[Extracted records]
►

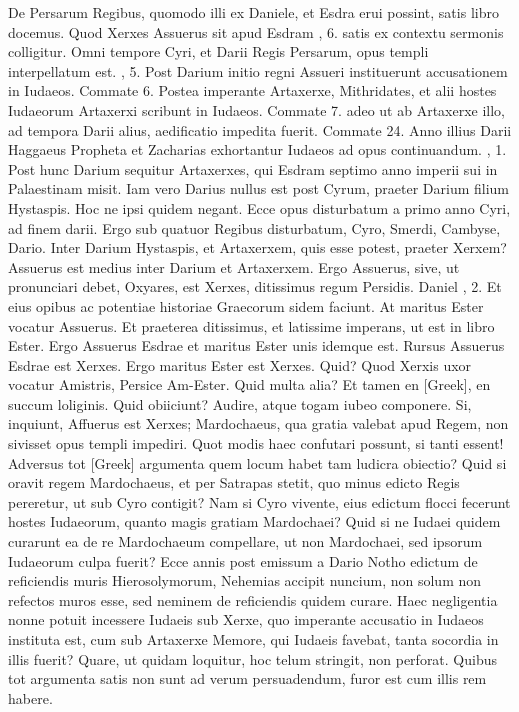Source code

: De Persarum Regibus, quomodo illi ex Daniele,
 et Esdra erui possint,
satis libro  docemus.
Quod Xerxes Assuerus sit apud Esdram
, 6. satis ex contextu sermonis colligitur.
Omni tempore
Cyri, et Darii Regis Persarum, opus templi interpellatum est.
, 5.
Post Darium initio regni Assueri instituerunt accusationem
in Iudaeos.
Commate 6.
Postea imperante Artaxerxe, Mithridates,
et alii hostes Iudaeorum Artaxerxi scribunt in Iudaeos.
Commate 7.
adeo ut ab Artaxerxe illo, ad tempora Darii alius, aedificatio impedita
fuerit.
Commate 24.
Anno illius Darii Haggaeus Propheta
et Zacharias exhortantur Iudaeos ad opus continuandum.
, 1.
Post hunc Darium sequitur Artaxerxes, qui Esdram septimo anno
imperii sui in Palaestinam misit.
Iam vero Darius nullus est post Cyrum,
praeter Darium filium Hystaspis.
Hoc ne ipsi quidem negant.
Ecce opus disturbatum a primo anno Cyri, ad finem darii.
Ergo sub quatuor Regibus disturbatum, Cyro, Smerdi, Cambyse,
Dario.
Inter Darium Hystaspis, et Artaxerxem, quis esse potest,
praeter Xerxem?
Assuerus est medius inter Darium et Artaxerxem.
Ergo Assuerus, sive, ut pronunciari debet, Oxyares,
 est Xerxes, ditissimus
regum Persidis.
Daniel , 2.
Et eius opibus ac potentiae historiae
Graecorum sidem faciunt.
At maritus Ester vocatur Assuerus.
Et praeterea ditissimus, et latissime imperans, ut est in libro
Ester.
Ergo Assuerus Esdrae et maritus Ester unis idemque est.
Rursus Assuerus Esdrae est Xerxes.
Ergo maritus Ester est Xerxes.
Quid?
Quod Xerxis uxor vocatur Amistris, Persice Am-Ester.
Quid multa alia?
Et tamen en \textgreek{[Greek]}, en succum loliginis.
Quid obiiciunt?
Audire, atque togam iubeo componere.
Si, inquiunt, Affuerus est Xerxes;
Mardochaeus, qua gratia valebat apud Regem, non sivisset opus
templi impediri.
Quot modis haec confutari possunt, si tanti essent!
Adversus tot \textgreek{[Greek]} argumenta quem locum
 habet tam ludicra obiectio?
Quid si oravit regem Mardochaeus, et per Satrapas stetit, quo
minus edicto Regis pereretur, ut sub Cyro contigit?
Nam si Cyro vivente,
eius edictum flocci fecerunt hostes Iudaeorum, quanto magis
gratiam Mardochaei?
Quid si ne Iudaei quidem curarunt ea de re Mardochaeum
compellare, ut non Mardochaei, sed ipsorum Iudaeorum
culpa fuerit?
Ecce  annis post emissum a Dario Notho edictum
de reficiendis muris Hierosolymorum, Nehemias accipit nuncium,
non solum non refectos muros esse, sed neminem de reficiendis
quidem curare.
Haec negligentia nonne potuit incessere Iudaeis sub
Xerxe, quo imperante accusatio in Iudaeos instituta est, cum sub Artaxerxe
Memore, qui Iudaeis favebat, tanta socordia in illis fuerit?
Quare, ut quidam loquitur, hoc telum stringit, non perforat.
Quibus tot argumenta satis non sunt ad verum persuadendum, furor est
cum illis rem habere.

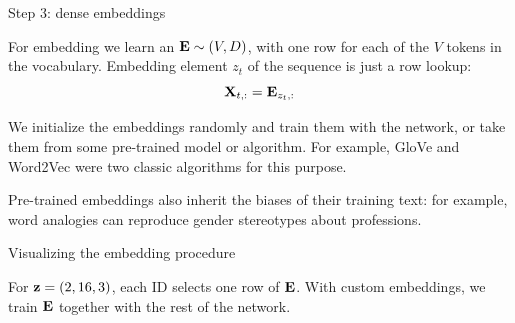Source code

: \begin{frame}{Step 3: dense embeddings}
    \setlength{\parskip}{4pt}
    \setlength{\abovedisplayskip}{7pt}
    \setlength{\belowdisplayskip}{7pt}

    For embedding we learn an  $\boldsymbol{\mathbf{E}}\sim(V,D)$, with one row for each of the $V$ tokens in the vocabulary. Embedding element $z_t$ of the sequence is just a row lookup:
    \[
        {\boldsymbol{\mathbf{X}}}_{t,:}={\boldsymbol{\mathbf{E}}}_{z_t,:}
    \]

    We initialize the embeddings randomly and train them with the network, or take them from some pre-trained model or algorithm.
    For example, GloVe and Word2Vec were two classic algorithms for this purpose.

    Pre-trained embeddings also inherit the biases of their training text:
    for example, word analogies can reproduce gender stereotypes about
    professions.


\end{frame}

\begin{whiteframe}{Visualizing the embedding procedure}

    \vspace{0.5em}
    \begin{center}
        
    \end{center}

    \vspace{0.6em}
    For $\boldsymbol{\mathbf{z}}=(2,16,3)$, each ID selects one row of $\boldsymbol{\mathbf{E}}$. With custom embeddings, we train
    $\boldsymbol{\mathbf{E}}$ together with the rest of the network.

\end{whiteframe}


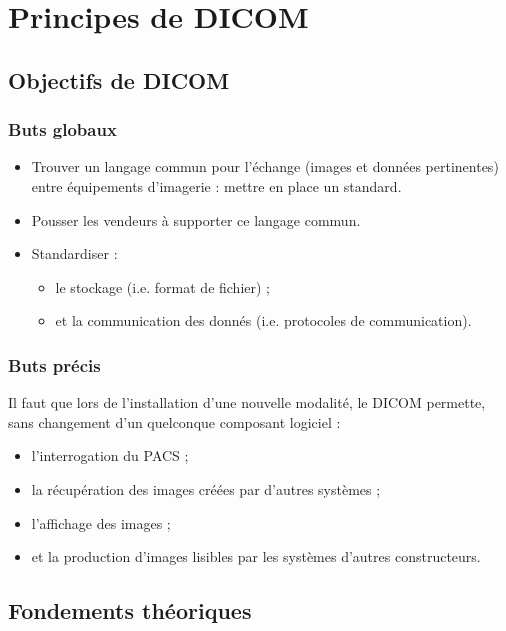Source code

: \section{Principes de DICOM}

	\subsection{Objectifs de DICOM}
	
	\frame
	{
		\frametitle{Buts globaux}
		\begin{itemize}
			\item Trouver un langage commun pour l'\'echange (images et donn\'ees pertinentes) entre \'equipements d'imagerie : mettre en place un standard.
			\item Pousser les vendeurs \`a supporter ce langage commun.
			\item Standardiser :
			\begin{itemize}
				\item le stockage (i.e. format de fichier) ;
				\item et la communication des donn\'es (i.e. protocoles de communication).
			\end{itemize}
		\end{itemize}
	}
	
	\frame
	{
		\frametitle{Buts pr\'ecis}
		
		Il faut que lors de l'installation d'une nouvelle modalit\'e, le DICOM permette, sans changement d'un quelconque composant logiciel :
		\begin{itemize}
			\item l'interrogation du PACS ;
			\item la r\'ecup\'eration des images cr\'e\'ees par d'autres syst\`emes ;
			\item l'affichage des images ;
			\item et la production d'images lisibles par les syst\`emes d'autres constructeurs.
		\end{itemize}
	}

	\subsection{Fondements th\'eoriques}

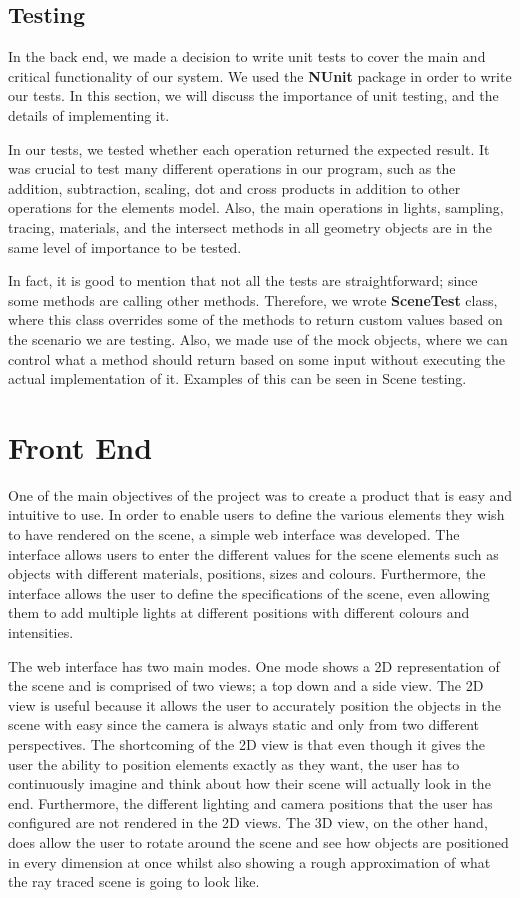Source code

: \documentclass[a4paper]{report}
\begin{document}
	\subsection{Testing}\label{sec:backend-tests}
	In the back end, we made a decision to write unit tests to cover the main and critical functionality of our system. We used the \textbf{NUnit} package in order to write our tests. In this section, we will discuss the importance of unit testing, and the details of implementing it.\newline
	\par In our tests, we tested whether each operation returned the expected result. It was crucial to test many different operations in our program, such as the addition, subtraction, scaling, dot and cross products in addition to other operations for the elements model. Also, the main operations in lights, sampling, tracing, materials, and the intersect methods in all geometry objects are in the same level of importance to be tested.\newline
	\par In fact, it is good to mention that not all the tests are straightforward; since some methods are calling other methods. Therefore, we wrote \textbf{SceneTest} class, where this class overrides some of the methods to return custom values based on the scenario we are testing. Also, we made use of the mock objects, where we can control what a method should return based on some input without executing the actual implementation of it. Examples of this can be seen in Scene testing.
	\section{Front End}
	One of the main objectives of the project was to create a product that is easy and intuitive to use. In order to enable users to define the various elements they wish to have rendered on the scene, a simple web interface was developed. The interface allows users to enter the different values for the scene elements such as objects with different materials, positions, sizes and colours. Furthermore, the interface allows the user to define the specifications of the scene, even allowing them to add multiple lights at different positions with different colours and intensities.\newline 
	\par The web interface has two main modes. One mode shows a 2D representation of the scene and is comprised of two views; a top down and a side view. The 2D view is useful because it allows the user to accurately position the objects in the scene with easy since the camera is always static and only from two different perspectives. The shortcoming of the 2D view is that even though it gives the user the ability to position elements exactly as they want, the user has to continuously imagine and think about how their scene will actually look in the end. Furthermore, the different lighting and camera positions that the user has configured are not rendered in the 2D views. The 3D view, on the other hand, does allow the user to rotate around the scene and see how objects are positioned in every dimension at once whilst also showing a rough approximation of what the ray traced scene is going to look like. 
\end{document}

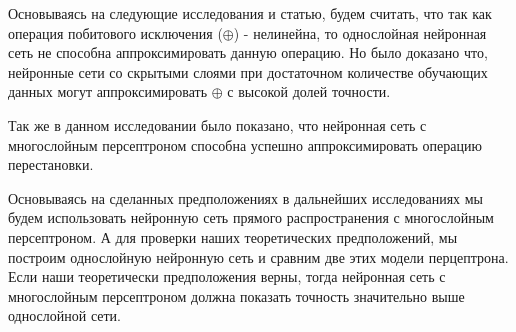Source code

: Основываясь на следующие исследования\cite{bnb}\cite{towards} и статью\cite{implement}, будем считать, что так как операция побитового исключения ($\oplus$) - нелинейна, то однослойная нейронная сеть не способна аппроксимировать данную операцию. Но было доказано что, нейронные сети со скрытыми слоями при достаточном количестве обучающих данных могут аппроксимировать $\oplus$ с высокой долей точности.
\bigskip

Так же в данном исследовании\cite{permutation} было показано, что нейронная сеть с многослойным персептроном способна успешно аппроксимировать операцию перестановки.
\bigskip

Основываясь на сделанных предположениях в дальнейших исследованиях мы будем использовать нейронную сеть прямого распространения с
многослойным персептроном. А для проверки наших теоретических предположений, мы построим однослойную нейронную сеть и сравним две этих модели перцептрона. Если наши теоретически предположения верны, тогда нейронная сеть с многослойным персептроном должна показать точность значительно выше однослойной сети.


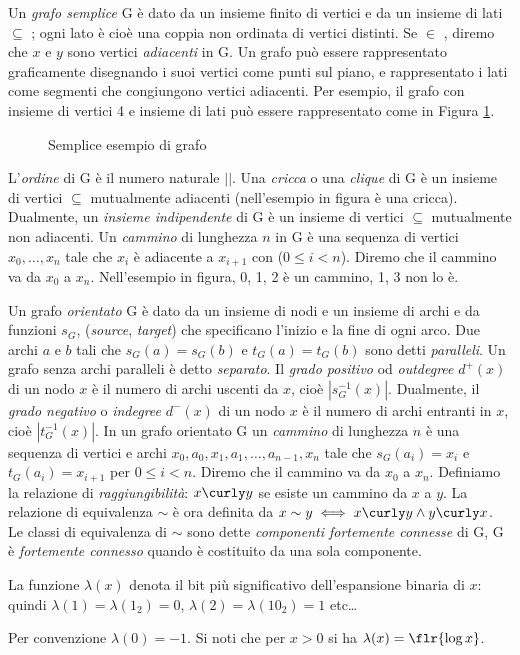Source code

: Un \textit{grafo semplice} G è dato da un insieme finito di vertici  e da un insieme di lati  $\subseteq$ ; ogni lato è cioè una coppia non ordinata di vertici distinti. Se  $\in$ , diremo che $x$ e $y$ sono vertici \textit{adiacenti} in G. Un grafo può essere rappresentato graficamente disegnando i suoi vertici come punti sul piano, e rappresentato i lati come segmenti che congiungono vertici adiacenti. Per esempio, il grafo con insieme di vertici 4 e insieme di lati  può essere rappresentato come in Figura \ref{fig:simple-graph}.
\begin{figure}[h]
    \centering
    
    \caption{Semplice esempio di grafo}
    \label{fig:simple-graph}
\end{figure}
L'\textit{ordine} di G è il numero naturale $|$$|$. Una \textit{cricca} o una \textit{clique} di G è un insieme di vertici  $\subseteq$  mutualmente adiacenti (nell'esempio in figura  è una cricca). Dualmente, un \textit{insieme indipendente} di G è un insieme di vertici  $\subseteq$  mutualmente non adiacenti. Un \textit{cammino} di lunghezza $n$ in G è una sequenza di vertici $x_0, \dots, x_{n}$ tale che $x_i$ è adiacente a $x_{i + 1}$ con ($0 \leq i < n$). Diremo che il cammino va da $x_0$ a $x_{n}$. Nell'esempio in figura, 0, 1, 2 è un cammino, 1, 3 non lo è.

Un grafo \textit{orientato} G è dato da un insieme di nodi  e un insieme di archi  e da funzioni $s_G$,  (\textit{source}, \textit{target}) che specificano l'inizio e la fine di ogni arco. Due archi $a$ e $b$ tali che $s_G(a) = s_G(b)$ e $t_G(a) = t_G(b)$ sono detti \textit{paralleli}. Un grafo senza archi paralleli è detto \textit{separato}. Il \textit{grado positivo} od \textit{outdegree} $d^+(x)$ di un nodo $x$ è il numero di archi uscenti da $x$, cioè $|s_G^{-1}(x)|$. Dualmente, il \textit{grado negativo} o \textit{indegree} $d^-(x)$ di un nodo $x$ è il numero di archi entranti in $x$, cioè $|t_G^{-1}(x)|$. In un grafo orientato G un \textit{cammino} di lunghezza $n$ è una sequenza di vertici e archi $x_0, a_0, x_1, a_1, \dots, a_{n - 1}, x_n$ tale che $s_G(a_i) = x_i$ e $t_G(a_i) = x_{i + 1}$ per $0 \leq i < n$. Diremo che il cammino va da $x_0$ a $x_n$.
Definiamo la relazione di \textit{raggiungibilità}: $x \curly y$ se esiste un cammino da $x$ a $y$. La relazione di equivalenza $\sim$ è ora definita da $x \sim y \iff x \curly y \land y \curly x$. Le classi di equivalenza di $\sim$ sono dette \textit{componenti fortemente connesse} di G, G è \textit{fortemente connesso} quando è costituito da una sola componente.

La funzione $\lambda(x)$ denota il bit più significativo dell'espansione binaria di $x$: quindi $\lambda(1) = \lambda(1_2) = 0$, $\lambda(2) = \lambda(10_2) = 1$ etc\dots

Per convenzione $\lambda(0) = -1$. Si noti che per $x > 0$ si ha $\lambda(x) = \flr{\log{x}}$.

◄

Exercise requirements: All lines of the entries containing the string "textgreek" must be shown in full.

Expected answer:
Et tamen en \textgreek{[Greek]}, en succum loliginis.
Adversus tot \textgreek{[Greek]} argumenta quem locum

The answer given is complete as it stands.